Leviticus 13:32-46 Statenvertaling (SV1750)

32. Daarna zal de priester die plaag op den zevenden dag bezien; indien, ziet, de schurftheid niet uitgespreid, en daarop geen geelachtig haar is, noch het aanzien der schurftheid dieper dan het vel is;

33. Zo zal hij zich scheren laten; maar de schurftheid zal hij niet scheren; en de priester zal hem, die de schurftheid heeft, andermaal zeven dagen doen opsluiten.

34. Daarna zal de priester die schurftheid op den zevenden dag bezien; indien, ziet, de schurftheid in het vel niet uitgespreid is, en haar aanzien niet dieper is dan het vel, zo zal de priester hem rein verklaren; en hij zal zijn klederen wassen, en rein zijn.

35. Maar indien de schurftheid in het vel gans uitgespreid is, na zijn reiniging;

36. En de priester hem zal bezien hebben, dat, ziet, de schurftheid in het vel uitgespreid is, de priester zal naar het geelachtig haar niet zoeken; hij is onrein.

37. Maar indien die schurftheid, naar dat hij zien kan, is staande gebleven, en zwart haar daarop gewassen is, die schurftheid is genezen, hij is rein; daarom zal de priester hem rein verklaren.

38. Verder als een man, of vrouw, aan het vel van hun vlees blaren zullen hebben, witte blaren;

39. En de priester zal gemerkt hebben, dat, ziet, ingetrokken witte blaren in het vel van hun vlees zijn; het is een witte puist in het vel uitgebot, hij is rein.

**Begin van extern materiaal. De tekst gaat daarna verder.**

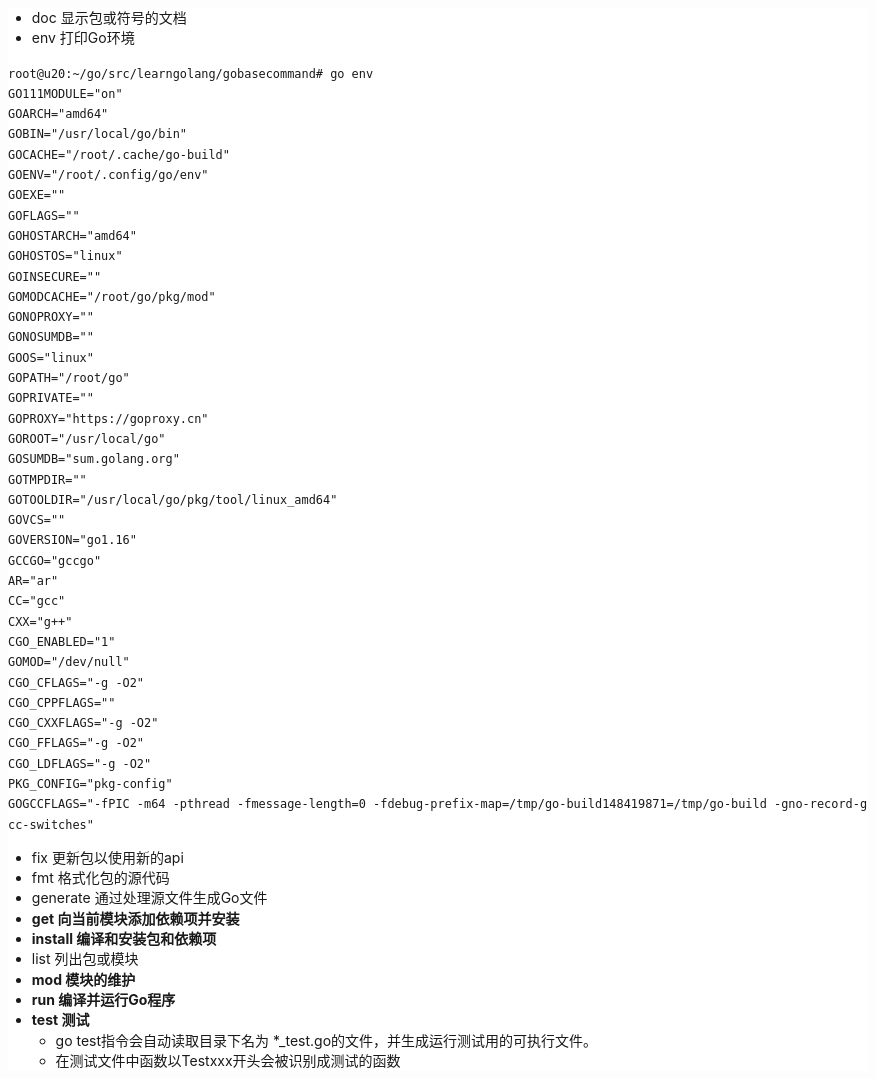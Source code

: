 - doc 显示包或符号的文档
- env 打印Go环境

```
root@u20:~/go/src/learngolang/gobasecommand# go env
GO111MODULE="on"
GOARCH="amd64"
GOBIN="/usr/local/go/bin"
GOCACHE="/root/.cache/go-build"
GOENV="/root/.config/go/env"
GOEXE=""
GOFLAGS=""
GOHOSTARCH="amd64"
GOHOSTOS="linux"
GOINSECURE=""
GOMODCACHE="/root/go/pkg/mod"
GONOPROXY=""
GONOSUMDB=""
GOOS="linux"
GOPATH="/root/go"
GOPRIVATE=""
GOPROXY="https://goproxy.cn"
GOROOT="/usr/local/go"
GOSUMDB="sum.golang.org"
GOTMPDIR=""
GOTOOLDIR="/usr/local/go/pkg/tool/linux_amd64"
GOVCS=""
GOVERSION="go1.16"
GCCGO="gccgo"
AR="ar"
CC="gcc"
CXX="g++"
CGO_ENABLED="1"
GOMOD="/dev/null"
CGO_CFLAGS="-g -O2"
CGO_CPPFLAGS=""
CGO_CXXFLAGS="-g -O2"
CGO_FFLAGS="-g -O2"
CGO_LDFLAGS="-g -O2"
PKG_CONFIG="pkg-config"
GOGCCFLAGS="-fPIC -m64 -pthread -fmessage-length=0 -fdebug-prefix-map=/tmp/go-build148419871=/tmp/go-build -gno-record-gcc-switches"
```

- fix 更新包以使用新的api
- fmt 格式化包的源代码
- generate   通过处理源文件生成Go文件
- **get 向当前模块添加依赖项并安装**
- **install 编译和安装包和依赖项**
- list 列出包或模块
- **mod  模块的维护**
- **run 编译并运行Go程序**
- **test   测试**
  - go test指令会自动读取目录下名为 *_test.go的文件，并生成运行测试用的可执行文件。
  - 在测试文件中函数以Testxxx开头会被识别成测试的函数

40. En als een man zijn hoofdhaar zal uitgevallen zijn, hij is kaal, hij is rein.

41. En zo van de zijde zijns aangezichts het haar van zijn hoofd zal uitgevallen zijn, hij is bles, hij is rein.

42. Maar zo in de kaalheid, of in de blesse, een witte roodachtige plaag is, dat is melaatsheid, uitbottende in zijn kaalheid, of in zijn blesse.

43. Als de priester hem zal bezien hebben, dat, ziet, het gezwel van die plaag in zijn kaalheid, of blesse, wit roodachtig is, gelijk het aanzien der melaatsheid van het vel des vleses;

44. Die man is melaats, hij is onrein; de priester zal hem ganselijk onrein verklaren, zijn plaag is op zijn hoofd.

45. Voorts zullen de klederen des melaatsen, in wien die plaag is, gescheurd zijn, en zijn hoofd zal ontbloot zijn, en hij zal de bovenste lip bewimpelen; daartoe zal hij roepen: Onrein, onrein!

46. Al de dagen, in welke deze plaag aan hem zal zijn, zal hij onrein zijn; onrein is hij, hij zal alleen wonen; buiten het leger zal zijn woning wezen.